- Publisher(s): Cosmi Atari Corporation (7800) U.S. Gold
- Platform(s): Commodore 64, Amiga, Apple II, Atari ST, Atari 8-bit, MS-DOS, Atari 7800
- Release: 1985: C64 1986: Apple II, Amiga, Atari 8-bit, Atari ST 1988: MS-DOS 1989: 7800
- Genre(s): Combat flight simulation

= Super Huey UH-IX =

1985 video game

Super Huey UH-IX (simply Super Huey on some platforms) is a helicopter combat flight simulation game published by Cosmi Corporation.

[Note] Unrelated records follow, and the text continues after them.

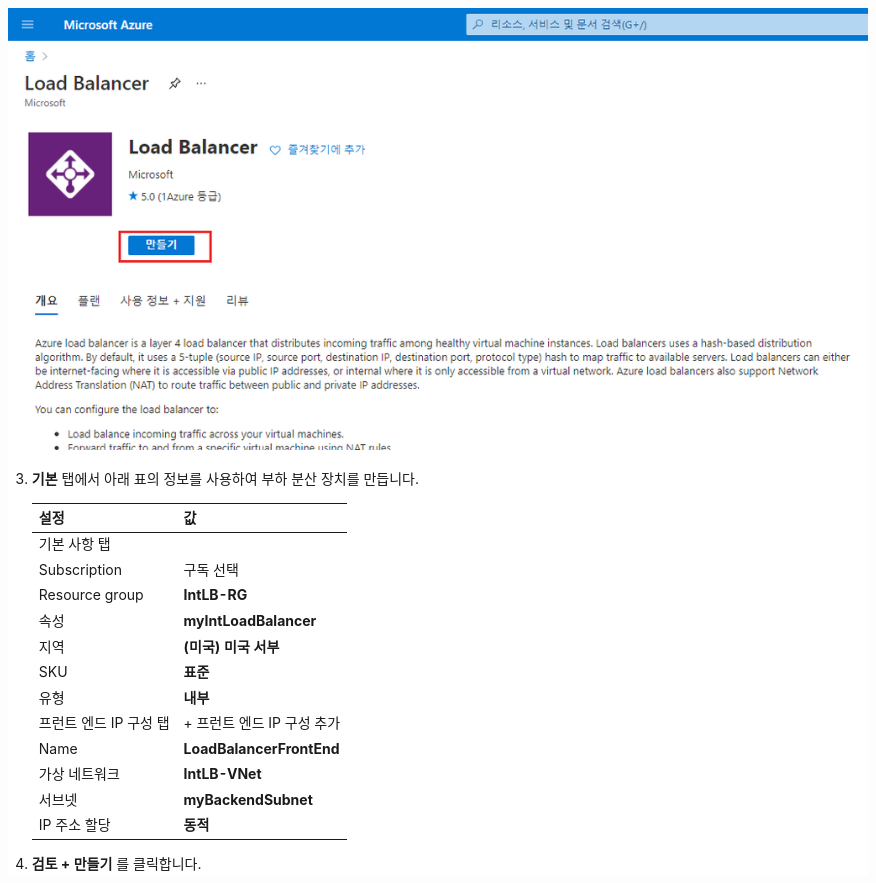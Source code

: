    ![부하 분산 장치 만들기](../media/create-load-balancer-4.png)

3. **기본** 탭에서 아래 표의 정보를 사용하여 부하 분산 장치를 만듭니다.

   | **설정**           | **값**                |
   | --------------------- | ------------------------ |
   | 기본 사항 탭            |                          | 
   | Subscription          | 구독 선택 |
   | Resource group        | **IntLB-RG**             |
   | 속성                  | **myIntLoadBalancer**    |
   | 지역                | **(미국) 미국 서부**         |
   | SKU                   | **표준**             |
   | 유형                  | **내부**             |
   | 프런트 엔드 IP 구성 탭 | + 프런트 엔드 IP 구성 추가 |
   | Name                  | **LoadBalancerFrontEnd** |
   | 가상 네트워크       | **IntLB-VNet**           |
   | 서브넷                | **myBackendSubnet**      |
   | IP 주소 할당 | **동적**              |


4. **검토 + 만들기** 를 클릭합니다.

Originally released for the Commodore 64 in 1985, it was ported to the Amiga, Apple II, Atari ST, Atari 8-bit computers, and MS-DOS. Atari Corporation published an Atari 7800 version in 1989.

==Gameplay==
Super Huey UH-IX is a game in which a flight simulator involves combat, as well as rescue and exploration missions.

==Reception==
M. Evan Brooks reviewed the game for Computer Gaming World, and stated that "For those desiring an 8-bit helicopter flight simulator, Super Huey and its sequels fill the bill. For those desiring excitement as well, it would pay dividends to look elsewhere." Antic described Super Huey as a "true simulation" like Flight Simulator II, with excellent graphics.